[Saved data entries]
· · ·

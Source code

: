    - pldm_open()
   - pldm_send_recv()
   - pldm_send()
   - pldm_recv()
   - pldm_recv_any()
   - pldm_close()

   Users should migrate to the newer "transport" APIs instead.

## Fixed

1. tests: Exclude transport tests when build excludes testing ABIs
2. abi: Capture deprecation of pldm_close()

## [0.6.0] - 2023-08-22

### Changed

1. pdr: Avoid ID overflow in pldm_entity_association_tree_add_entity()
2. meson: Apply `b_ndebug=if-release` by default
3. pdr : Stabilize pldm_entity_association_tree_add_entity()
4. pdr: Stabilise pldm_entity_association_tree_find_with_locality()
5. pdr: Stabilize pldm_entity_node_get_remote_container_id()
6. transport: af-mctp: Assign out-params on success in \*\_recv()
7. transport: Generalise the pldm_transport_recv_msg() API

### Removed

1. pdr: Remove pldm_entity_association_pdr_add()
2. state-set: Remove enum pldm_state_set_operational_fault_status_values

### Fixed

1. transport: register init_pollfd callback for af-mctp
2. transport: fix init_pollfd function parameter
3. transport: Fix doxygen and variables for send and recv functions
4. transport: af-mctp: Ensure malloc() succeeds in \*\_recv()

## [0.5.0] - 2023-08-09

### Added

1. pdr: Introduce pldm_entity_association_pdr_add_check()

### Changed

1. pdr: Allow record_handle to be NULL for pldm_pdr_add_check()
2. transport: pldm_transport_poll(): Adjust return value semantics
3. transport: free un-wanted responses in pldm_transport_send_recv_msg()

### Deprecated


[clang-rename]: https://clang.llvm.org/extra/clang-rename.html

· · ·

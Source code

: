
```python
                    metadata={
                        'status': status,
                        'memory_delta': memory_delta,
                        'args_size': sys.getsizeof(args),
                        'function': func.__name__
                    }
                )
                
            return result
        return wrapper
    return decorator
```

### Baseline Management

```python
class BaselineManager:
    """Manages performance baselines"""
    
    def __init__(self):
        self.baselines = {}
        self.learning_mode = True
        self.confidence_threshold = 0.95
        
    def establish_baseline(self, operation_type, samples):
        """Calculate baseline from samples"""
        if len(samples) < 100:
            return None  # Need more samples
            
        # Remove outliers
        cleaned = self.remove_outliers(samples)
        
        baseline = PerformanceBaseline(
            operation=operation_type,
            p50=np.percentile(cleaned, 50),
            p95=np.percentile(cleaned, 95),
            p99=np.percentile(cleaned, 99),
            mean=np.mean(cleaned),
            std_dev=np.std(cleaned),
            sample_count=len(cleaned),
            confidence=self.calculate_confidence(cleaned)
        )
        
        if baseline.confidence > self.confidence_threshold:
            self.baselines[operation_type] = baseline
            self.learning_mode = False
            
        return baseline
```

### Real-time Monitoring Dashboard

· · ·

## [Exercise goal]
Output the lines of the records above exactly as they appear, from the line containing "2. transport: pldm_transport_poll(): Adjust" through the line containing "[clang-rename]: https://clang.llvm.org/extra/clang-rename.html".

## [Answer space]
2. transport: pldm_transport_poll(): Adjust return value semantics
3. transport: free un-wanted responses in pldm_transport_send_recv_msg()

### Deprecated


[clang-rename]: https://clang.llvm.org/extra/clang-rename.html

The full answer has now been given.